The difference between a watch and warning
(WLUK) -- Tornado and Severe Weather Awareness Week starts today in Wisconsin.
We'll have tips all week long, to keep you safe when storms hit.
Today, we're talking about the difference between watches and warnings.
Watches and warnings are issued based on different criteria and knowing the difference between the two can prepare you for the necessary steps to take when considering the threat of severe weather.
First, they're issued by two separate entities. Watches are issued by the NOAA's Storm Prediction Center (SPC) and warnings are issued by local National Weather Service (NWS) offices.
A watch is issued when conditions are favorable either for a severe thunderstorm or tornadoes. It doesn't mean severe weather is imminent or happening.
Watches cover large areas as well, including several dozen counties or thousands of square miles. And they're often times issued for long period of time, generally several hours in length.

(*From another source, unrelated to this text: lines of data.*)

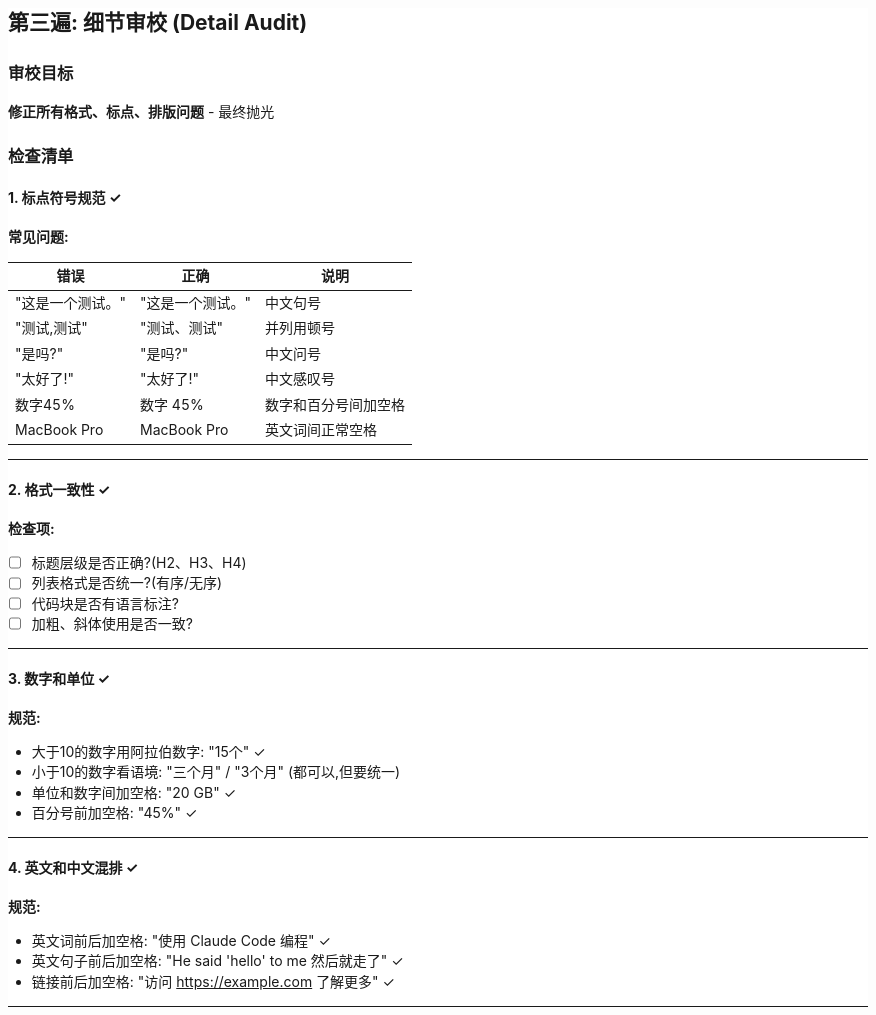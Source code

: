 
## 第三遍: 细节审校 (Detail Audit)

### 审校目标

**修正所有格式、标点、排版问题** - 最终抛光

### 检查清单

#### 1. 标点符号规范 ✓

**常见问题:**

| 错误 | 正确 | 说明 |
|------|------|------|
| "这是一个测试。" | "这是一个测试。" | 中文句号 |
| "测试,测试" | "测试、测试" | 并列用顿号 |
| "是吗?" | "是吗?" | 中文问号 |
| "太好了!" | "太好了!" | 中文感叹号 |
| 数字45% | 数字 45% | 数字和百分号间加空格 |
| MacBook Pro | MacBook Pro | 英文词间正常空格 |

---

#### 2. 格式一致性 ✓

**检查项:**
- [ ] 标题层级是否正确?(H2、H3、H4)
- [ ] 列表格式是否统一?(有序/无序)
- [ ] 代码块是否有语言标注?
- [ ] 加粗、斜体使用是否一致?

---

#### 3. 数字和单位 ✓

**规范:**
- 大于10的数字用阿拉伯数字: "15个" ✓
- 小于10的数字看语境: "三个月" / "3个月" (都可以,但要统一)
- 单位和数字间加空格: "20 GB" ✓
- 百分号前加空格: "45%" ✓

---

#### 4. 英文和中文混排 ✓

**规范:**
- 英文词前后加空格: "使用 Claude Code 编程" ✓
- 英文句子前后加空格: "He said 'hello' to me 然后就走了" ✓
- 链接前后加空格: "访问 https://example.com 了解更多" ✓

---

If your area is included in a watch area that means you should be on alert, having your severe weather action plan ready to go.
A warning means that severe weather is imminent or happening. The criteria for a warning include hail more than 1 inch in diameter, wind speeds of 55 mph or greater observed and/or a tornado has been radar indicated or spotted.
Warnings are issued for a particular area, generally a few counties and for a short amount of time, which can be anywhere from a matter of minutes to an much as an hour.
This is when that severe weather action plans needs to be put to use. Know where to go and what to do when a warning is issued.